▶ [WORK TO COMPLETE]:
Exact copies of all records below are needed.

•••••

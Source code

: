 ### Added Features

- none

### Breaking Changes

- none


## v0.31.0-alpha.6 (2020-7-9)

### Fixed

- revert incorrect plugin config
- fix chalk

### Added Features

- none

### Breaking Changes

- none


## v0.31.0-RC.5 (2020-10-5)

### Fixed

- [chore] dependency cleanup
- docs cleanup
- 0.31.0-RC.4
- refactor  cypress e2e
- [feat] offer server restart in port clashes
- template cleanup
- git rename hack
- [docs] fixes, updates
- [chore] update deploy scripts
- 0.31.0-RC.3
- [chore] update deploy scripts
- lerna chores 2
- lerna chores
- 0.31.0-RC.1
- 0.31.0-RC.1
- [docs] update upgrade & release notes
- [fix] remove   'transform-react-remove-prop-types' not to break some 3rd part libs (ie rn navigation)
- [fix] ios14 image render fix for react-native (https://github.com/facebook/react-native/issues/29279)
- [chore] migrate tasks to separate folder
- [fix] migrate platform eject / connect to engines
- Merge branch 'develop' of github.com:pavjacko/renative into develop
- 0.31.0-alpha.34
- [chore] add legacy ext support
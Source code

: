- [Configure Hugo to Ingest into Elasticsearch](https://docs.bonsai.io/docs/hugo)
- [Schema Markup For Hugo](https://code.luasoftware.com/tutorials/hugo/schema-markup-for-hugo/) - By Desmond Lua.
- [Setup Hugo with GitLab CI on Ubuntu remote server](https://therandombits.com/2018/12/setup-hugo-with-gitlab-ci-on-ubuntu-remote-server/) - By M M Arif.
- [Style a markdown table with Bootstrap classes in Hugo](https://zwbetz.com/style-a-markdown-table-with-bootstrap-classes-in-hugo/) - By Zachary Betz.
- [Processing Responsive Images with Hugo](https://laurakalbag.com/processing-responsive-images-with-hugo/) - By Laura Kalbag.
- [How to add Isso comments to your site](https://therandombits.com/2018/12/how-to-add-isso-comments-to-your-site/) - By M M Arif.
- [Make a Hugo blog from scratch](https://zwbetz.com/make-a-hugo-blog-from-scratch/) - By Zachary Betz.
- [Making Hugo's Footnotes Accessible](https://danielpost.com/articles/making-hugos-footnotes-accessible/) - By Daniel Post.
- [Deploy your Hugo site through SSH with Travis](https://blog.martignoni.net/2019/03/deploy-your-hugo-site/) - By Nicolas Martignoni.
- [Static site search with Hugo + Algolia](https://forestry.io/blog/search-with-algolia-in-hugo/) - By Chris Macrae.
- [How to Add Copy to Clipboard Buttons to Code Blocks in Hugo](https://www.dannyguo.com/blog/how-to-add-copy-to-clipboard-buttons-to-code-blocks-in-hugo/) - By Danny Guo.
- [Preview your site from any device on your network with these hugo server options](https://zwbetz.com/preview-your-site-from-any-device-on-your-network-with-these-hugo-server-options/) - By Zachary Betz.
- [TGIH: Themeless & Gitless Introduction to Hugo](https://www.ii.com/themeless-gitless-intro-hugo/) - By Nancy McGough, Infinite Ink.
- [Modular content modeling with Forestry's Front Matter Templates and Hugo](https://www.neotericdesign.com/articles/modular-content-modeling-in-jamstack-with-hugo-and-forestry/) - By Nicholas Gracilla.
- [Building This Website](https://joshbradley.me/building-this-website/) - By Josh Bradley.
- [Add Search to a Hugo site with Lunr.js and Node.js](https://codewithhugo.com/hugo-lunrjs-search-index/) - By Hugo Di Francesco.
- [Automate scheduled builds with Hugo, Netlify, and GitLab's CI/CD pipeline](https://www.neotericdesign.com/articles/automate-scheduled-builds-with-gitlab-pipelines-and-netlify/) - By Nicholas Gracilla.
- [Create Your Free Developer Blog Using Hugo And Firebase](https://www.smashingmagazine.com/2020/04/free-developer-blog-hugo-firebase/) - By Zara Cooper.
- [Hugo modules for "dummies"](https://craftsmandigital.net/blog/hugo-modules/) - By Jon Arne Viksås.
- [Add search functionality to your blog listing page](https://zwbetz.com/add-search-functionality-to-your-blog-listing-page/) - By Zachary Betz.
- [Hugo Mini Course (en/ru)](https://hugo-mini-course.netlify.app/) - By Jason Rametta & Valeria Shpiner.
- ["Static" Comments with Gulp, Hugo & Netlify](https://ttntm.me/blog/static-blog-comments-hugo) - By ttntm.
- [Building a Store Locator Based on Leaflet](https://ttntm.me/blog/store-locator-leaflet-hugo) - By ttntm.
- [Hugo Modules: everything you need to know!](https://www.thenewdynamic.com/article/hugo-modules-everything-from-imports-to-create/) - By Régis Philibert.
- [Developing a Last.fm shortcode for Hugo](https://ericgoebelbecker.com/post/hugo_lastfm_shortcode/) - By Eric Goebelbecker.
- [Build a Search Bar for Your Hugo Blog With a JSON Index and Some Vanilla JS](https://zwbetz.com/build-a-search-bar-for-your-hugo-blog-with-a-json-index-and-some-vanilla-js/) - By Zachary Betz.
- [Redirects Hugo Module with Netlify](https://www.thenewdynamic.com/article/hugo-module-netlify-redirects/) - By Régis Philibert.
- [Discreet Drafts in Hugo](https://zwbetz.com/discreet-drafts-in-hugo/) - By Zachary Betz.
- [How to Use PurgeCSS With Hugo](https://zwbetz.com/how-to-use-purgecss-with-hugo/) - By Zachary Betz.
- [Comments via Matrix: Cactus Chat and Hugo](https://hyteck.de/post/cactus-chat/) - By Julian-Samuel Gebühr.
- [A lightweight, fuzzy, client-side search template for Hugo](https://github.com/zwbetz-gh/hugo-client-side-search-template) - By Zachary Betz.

•••••

▶ [RESPONSE BOX]:
Source code

: ### Added Features

- none

### Breaking Changes

- none


## v0.31.0-alpha.6 (2020-7-9)

### Fixed

- revert incorrect plugin config
- fix chalk

### Added Features

- none

### Breaking Changes

- none


## v0.31.0-RC.5 (2020-10-5)

### Fixed

- [chore] dependency cleanup
- docs cleanup
- 0.31.0-RC.4
- refactor  cypress e2e
- [feat] offer server restart in port clashes
- template cleanup
- git rename hack
- [docs] fixes, updates
- [chore] update deploy scripts
- 0.31.0-RC.3
- [chore] update deploy scripts
- lerna chores 2
- lerna chores
- 0.31.0-RC.1
- 0.31.0-RC.1
- [docs] update upgrade & release notes
- [fix] remove   'transform-react-remove-prop-types' not to break some 3rd part libs (ie rn navigation)
- [fix] ios14 image render fix for react-native (https://github.com/facebook/react-native/issues/29279)
- [chore] migrate tasks to separate folder
- [fix] migrate platform eject / connect to engines
- Merge branch 'develop' of github.com:pavjacko/renative into develop
- 0.31.0-alpha.34
- [chore] add legacy ext support
Source code

:- [Configure Hugo to Ingest into Elasticsearch](https://docs.bonsai.io/docs/hugo)
- [Schema Markup For Hugo](https://code.luasoftware.com/tutorials/hugo/schema-markup-for-hugo/) - By Desmond Lua.
- [Setup Hugo with GitLab CI on Ubuntu remote server](https://therandombits.com/2018/12/setup-hugo-with-gitlab-ci-on-ubuntu-remote-server/) - By M M Arif.
- [Style a markdown table with Bootstrap classes in Hugo](https://zwbetz.com/style-a-markdown-table-with-bootstrap-classes-in-hugo/) - By Zachary Betz.
- [Processing Responsive Images with Hugo](https://laurakalbag.com/processing-responsive-images-with-hugo/) - By Laura Kalbag.
- [How to add Isso comments to your site](https://therandombits.com/2018/12/how-to-add-isso-comments-to-your-site/) - By M M Arif.
- [Make a Hugo blog from scratch](https://zwbetz.com/make-a-hugo-blog-from-scratch/) - By Zachary Betz.
- [Making Hugo's Footnotes Accessible](https://danielpost.com/articles/making-hugos-footnotes-accessible/) - By Daniel Post.
- [Deploy your Hugo site through SSH with Travis](https://blog.martignoni.net/2019/03/deploy-your-hugo-site/) - By Nicolas Martignoni.
- [Static site search with Hugo + Algolia](https://forestry.io/blog/search-with-algolia-in-hugo/) - By Chris Macrae.
- [How to Add Copy to Clipboard Buttons to Code Blocks in Hugo](https://www.dannyguo.com/blog/how-to-add-copy-to-clipboard-buttons-to-code-blocks-in-hugo/) - By Danny Guo.
- [Preview your site from any device on your network with these hugo server options](https://zwbetz.com/preview-your-site-from-any-device-on-your-network-with-these-hugo-server-options/) - By Zachary Betz.
- [TGIH: Themeless & Gitless Introduction to Hugo](https://www.ii.com/themeless-gitless-intro-hugo/) - By Nancy McGough, Infinite Ink.
- [Modular content modeling with Forestry's Front Matter Templates and Hugo](https://www.neotericdesign.com/articles/modular-content-modeling-in-jamstack-with-hugo-and-forestry/) - By Nicholas Gracilla.
- [Building This Website](https://joshbradley.me/building-this-website/) - By Josh Bradley.
- [Add Search to a Hugo site with Lunr.js and Node.js](https://codewithhugo.com/hugo-lunrjs-search-index/) - By Hugo Di Francesco.
- [Automate scheduled builds with Hugo, Netlify, and GitLab's CI/CD pipeline](https://www.neotericdesign.com/articles/automate-scheduled-builds-with-gitlab-pipelines-and-netlify/) - By Nicholas Gracilla.
- [Create Your Free Developer Blog Using Hugo And Firebase](https://www.smashingmagazine.com/2020/04/free-developer-blog-hugo-firebase/) - By Zara Cooper.
- [Hugo modules for "dummies"](https://craftsmandigital.net/blog/hugo-modules/) - By Jon Arne Viksås.
- [Add search functionality to your blog listing page](https://zwbetz.com/add-search-functionality-to-your-blog-listing-page/) - By Zachary Betz.
- [Hugo Mini Course (en/ru)](https://hugo-mini-course.netlify.app/) - By Jason Rametta & Valeria Shpiner.
- ["Static" Comments with Gulp, Hugo & Netlify](https://ttntm.me/blog/static-blog-comments-hugo) - By ttntm.
- [Building a Store Locator Based on Leaflet](https://ttntm.me/blog/store-locator-leaflet-hugo) - By ttntm.
- [Hugo Modules: everything you need to know!](https://www.thenewdynamic.com/article/hugo-modules-everything-from-imports-to-create/) - By Régis Philibert.
- [Developing a Last.fm shortcode for Hugo](https://ericgoebelbecker.com/post/hugo_lastfm_shortcode/) - By Eric Goebelbecker.
- [Build a Search Bar for Your Hugo Blog With a JSON Index and Some Vanilla JS](https://zwbetz.com/build-a-search-bar-for-your-hugo-blog-with-a-json-index-and-some-vanilla-js/) - By Zachary Betz.
- [Redirects Hugo Module with Netlify](https://www.thenewdynamic.com/article/hugo-module-netlify-redirects/) - By Régis Philibert.
- [Discreet Drafts in Hugo](https://zwbetz.com/discreet-drafts-in-hugo/) - By Zachary Betz.
- [How to Use PurgeCSS With Hugo](https://zwbetz.com/how-to-use-purgecss-with-hugo/) - By Zachary Betz.
- [Comments via Matrix: Cactus Chat and Hugo](https://hyteck.de/post/cactus-chat/) - By Julian-Samuel Gebühr.
- [A lightweight, fuzzy, client-side search template for Hugo](https://github.com/zwbetz-gh/hugo-client-side-search-template) - By Zachary Betz.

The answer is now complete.